[Source texts of formatted documents]
::::
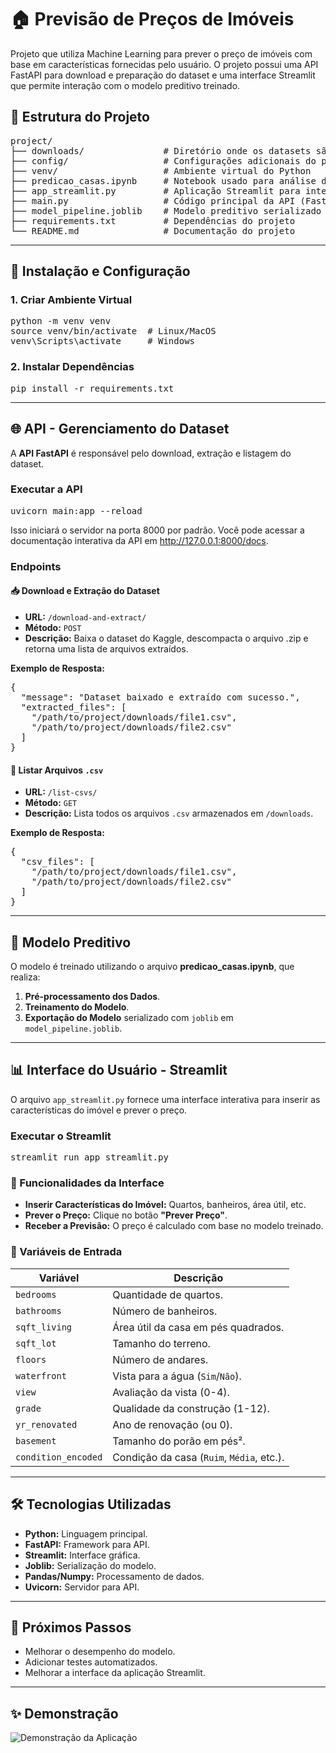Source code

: # 🏠 Previsão de Preços de Imóveis

Projeto que utiliza Machine Learning para prever o preço de imóveis com base em características fornecidas pelo usuário. O projeto possui uma API FastAPI para download e preparação do dataset e uma interface Streamlit que permite interação com o modelo preditivo treinado.

<h2>📁 Estrutura do Projeto</h2>

<pre>
project/
├── downloads/               # Diretório onde os datasets são armazenados e extraídos
├── config/                  # Configurações adicionais do projeto
├── venv/                    # Ambiente virtual do Python
├── predicao_casas.ipynb     # Notebook usado para análise de dados, processamento e criação do modelo
├── app_streamlit.py         # Aplicação Streamlit para interface com o usuário
├── main.py                  # Código principal da API (FastAPI)
├── model_pipeline.joblib    # Modelo preditivo serializado
├── requirements.txt         # Dependências do projeto
└── README.md                # Documentação do projeto
</pre>

<hr>

<h2>🚀 Instalação e Configuração</h2>

<h3>1. Criar Ambiente Virtual</h3>
<pre>
python -m venv venv
source venv/bin/activate  # Linux/MacOS
venv\Scripts\activate     # Windows
</pre>

<h3>2. Instalar Dependências</h3>
<pre>
pip install -r requirements.txt
</pre>

<hr>

<h2>🌐 API - Gerenciamento do Dataset</h2>

<p>A <strong>API FastAPI</strong> é responsável pelo download, extração e listagem do dataset.</p>

<h3>Executar a API</h3>
<pre>
uvicorn main:app --reload
</pre>

Isso iniciará o servidor na porta 8000 por padrão. Você pode acessar a documentação interativa da API em http://127.0.0.1:8000/docs.

<h3>Endpoints</h3>

<h4>📥 <strong>Download e Extração do Dataset</strong></h4>
<ul>
  <li><strong>URL:</strong> <code>/download-and-extract/</code></li>
  <li><strong>Método:</strong> <code>POST</code></li>
  <li><strong>Descrição:</strong> Baixa o dataset do Kaggle, descompacta o arquivo .zip e retorna uma lista de arquivos extraídos.</li>
</ul>
<p><strong>Exemplo de Resposta:</strong></p>
<pre>
{
  "message": "Dataset baixado e extraído com sucesso.",
  "extracted_files": [
    "/path/to/project/downloads/file1.csv",
    "/path/to/project/downloads/file2.csv"
  ]
}
</pre>

<h4>📄 <strong>Listar Arquivos <code>.csv</code></strong></h4>
<ul>
  <li><strong>URL:</strong> <code>/list-csvs/</code></li>
  <li><strong>Método:</strong> <code>GET</code></li>
  <li><strong>Descrição:</strong> Lista todos os arquivos <code>.csv</code> armazenados em <code>/downloads</code>.</li>
</ul>
<p><strong>Exemplo de Resposta:</strong></p>
<pre>
{
  "csv_files": [
    "/path/to/project/downloads/file1.csv",
    "/path/to/project/downloads/file2.csv"
  ]
}
</pre>

<hr>

<h2>🤖 Modelo Preditivo</h2>

<p>O modelo é treinado utilizando o arquivo <strong>predicao_casas.ipynb</strong>, que realiza:</p>
<ol>
  <li><strong>Pré-processamento dos Dados</strong>.</li>
  <li><strong>Treinamento do Modelo</strong>.</li>
  <li><strong>Exportação do Modelo</strong> serializado com <code>joblib</code> em <code>model_pipeline.joblib</code>.</li>
</ol>

<hr>

<h2>📊 Interface do Usuário - Streamlit</h2>

<p>O arquivo <code>app_streamlit.py</code> fornece uma interface interativa para inserir as características do imóvel e prever o preço.</p>

<h3>Executar o Streamlit</h3>
<pre>
streamlit run app_streamlit.py
</pre>

<h3>🎯 Funcionalidades da Interface</h3>
<ul>
  <li><strong>Inserir Características do Imóvel:</strong> Quartos, banheiros, área útil, etc.</li>
  <li><strong>Prever o Preço:</strong> Clique no botão <strong>"Prever Preço"</strong>.</li>
  <li><strong>Receber a Previsão:</strong> O preço é calculado com base no modelo treinado.</li>
</ul>

<h3>📝 Variáveis de Entrada</h3>

<table>
  <thead>
    <tr>
      <th>Variável</th>
      <th>Descrição</th>
    </tr>
  </thead>
  <tbody>
    <tr>
      <td><code>bedrooms</code></td>
      <td>Quantidade de quartos.</td>
    </tr>
    <tr>
      <td><code>bathrooms</code></td>
      <td>Número de banheiros.</td>
    </tr>
    <tr>
      <td><code>sqft_living</code></td>
      <td>Área útil da casa em pés quadrados.</td>
    </tr>
    <tr>
      <td><code>sqft_lot</code></td>
      <td>Tamanho do terreno.</td>
    </tr>
    <tr>
      <td><code>floors</code></td>
      <td>Número de andares.</td>
    </tr>
    <tr>
      <td><code>waterfront</code></td>
      <td>Vista para a água (<code>Sim</code>/<code>Não</code>).</td>
    </tr>
    <tr>
      <td><code>view</code></td>
      <td>Avaliação da vista (0-4).</td>
    </tr>
    <tr>
      <td><code>grade</code></td>
      <td>Qualidade da construção (1-12).</td>
    </tr>
    <tr>
      <td><code>yr_renovated</code></td>
      <td>Ano de renovação (ou 0).</td>
    </tr>
    <tr>
      <td><code>basement</code></td>
      <td>Tamanho do porão em pés².</td>
    </tr>
    <tr>
      <td><code>condition_encoded</code></td>
      <td>Condição da casa (<code>Ruim</code>, <code>Média</code>, etc.).</td>
    </tr>
  </tbody>
</table>

<hr>

<h2>🛠 Tecnologias Utilizadas</h2>
<ul>
  <li><strong>Python:</strong> Linguagem principal.</li>
  <li><strong>FastAPI:</strong> Framework para API.</li>
  <li><strong>Streamlit:</strong> Interface gráfica.</li>
  <li><strong>Joblib:</strong> Serialização do modelo.</li>
  <li><strong>Pandas/Numpy:</strong> Processamento de dados.</li>
  <li><strong>Uvicorn:</strong> Servidor para API.</li>
</ul>

<hr>

<h2>🏁 Próximos Passos</h2>
<ul>
  <li>Melhorar o desempenho do modelo.</li>
  <li>Adicionar testes automatizados.</li>
  <li>Melhorar a interface da aplicação Streamlit.</li>
</ul>

<hr>

<h2>✨ Demonstração</h2>

![Demonstração da Aplicação](https://github.com/letpires/PredicaoCasas/blob/main/demonstracao.gif)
::::
- **YOUR TASK**
Set down, unchanged, only those lines above that fall between the line with "<h3>Endpoints</h3>" and the line with "<h2>🤖 Modelo Preditivo</h2>", the two end lines included.

- **PROBLEM SOLUTION**
<h3>Endpoints</h3>

<h4>📥 <strong>Download e Extração do Dataset</strong></h4>
<ul>
  <li><strong>URL:</strong> <code>/download-and-extract/</code></li>
  <li><strong>Método:</strong> <code>POST</code></li>
  <li><strong>Descrição:</strong> Baixa o dataset do Kaggle, descompacta o arquivo .zip e retorna uma lista de arquivos extraídos.</li>
</ul>
<p><strong>Exemplo de Resposta:</strong></p>
<pre>
{
  "message": "Dataset baixado e extraído com sucesso.",
  "extracted_files": [
    "/path/to/project/downloads/file1.csv",
    "/path/to/project/downloads/file2.csv"
  ]
}
</pre>

<h4>📄 <strong>Listar Arquivos <code>.csv</code></strong></h4>
<ul>
  <li><strong>URL:</strong> <code>/list-csvs/</code></li>
  <li><strong>Método:</strong> <code>GET</code></li>
  <li><strong>Descrição:</strong> Lista todos os arquivos <code>.csv</code> armazenados em <code>/downloads</code>.</li>
</ul>
<p><strong>Exemplo de Resposta:</strong></p>
<pre>
{
  "csv_files": [
    "/path/to/project/downloads/file1.csv",
    "/path/to/project/downloads/file2.csv"
  ]
}
</pre>

<hr>

<h2>🤖 Modelo Preditivo</h2>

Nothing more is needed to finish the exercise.